Content starts
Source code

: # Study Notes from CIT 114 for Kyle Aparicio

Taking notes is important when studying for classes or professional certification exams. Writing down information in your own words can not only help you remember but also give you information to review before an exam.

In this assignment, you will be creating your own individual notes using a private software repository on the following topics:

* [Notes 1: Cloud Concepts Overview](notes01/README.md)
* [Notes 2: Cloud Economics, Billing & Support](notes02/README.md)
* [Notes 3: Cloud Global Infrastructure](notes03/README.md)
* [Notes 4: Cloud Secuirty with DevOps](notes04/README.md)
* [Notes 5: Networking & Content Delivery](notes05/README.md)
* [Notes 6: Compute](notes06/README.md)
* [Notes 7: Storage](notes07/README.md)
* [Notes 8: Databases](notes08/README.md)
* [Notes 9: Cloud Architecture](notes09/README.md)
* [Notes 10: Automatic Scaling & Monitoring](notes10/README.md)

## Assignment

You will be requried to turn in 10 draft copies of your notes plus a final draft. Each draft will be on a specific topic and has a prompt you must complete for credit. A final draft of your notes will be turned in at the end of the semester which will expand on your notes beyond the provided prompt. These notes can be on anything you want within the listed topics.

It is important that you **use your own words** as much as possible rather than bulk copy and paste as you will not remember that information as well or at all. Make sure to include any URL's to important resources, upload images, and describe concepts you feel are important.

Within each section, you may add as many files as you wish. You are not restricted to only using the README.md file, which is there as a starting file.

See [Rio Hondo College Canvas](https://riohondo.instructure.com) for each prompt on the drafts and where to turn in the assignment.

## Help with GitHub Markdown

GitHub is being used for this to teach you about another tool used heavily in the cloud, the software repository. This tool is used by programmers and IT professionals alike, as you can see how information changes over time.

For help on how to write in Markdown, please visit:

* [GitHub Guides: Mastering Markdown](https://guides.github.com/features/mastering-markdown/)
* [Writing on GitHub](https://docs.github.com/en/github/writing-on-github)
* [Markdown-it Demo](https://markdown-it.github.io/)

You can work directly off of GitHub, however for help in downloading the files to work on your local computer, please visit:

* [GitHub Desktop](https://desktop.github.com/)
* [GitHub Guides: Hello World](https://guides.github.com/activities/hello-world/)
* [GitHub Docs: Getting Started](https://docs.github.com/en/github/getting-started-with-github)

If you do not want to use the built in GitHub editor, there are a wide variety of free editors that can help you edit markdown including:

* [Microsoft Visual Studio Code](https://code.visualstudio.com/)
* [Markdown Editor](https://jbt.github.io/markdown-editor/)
Content ends
■ **TASK STATEMENT**:
From the data above, copy every line where "files" appears.

■ **TASK RESPONSE**:
Within each section, you may add as many files as you wish. You are not restricted to only using the README.md file, which is there as a starting file.
You can work directly off of GitHub, however for help in downloading the files to work on your local computer, please visit:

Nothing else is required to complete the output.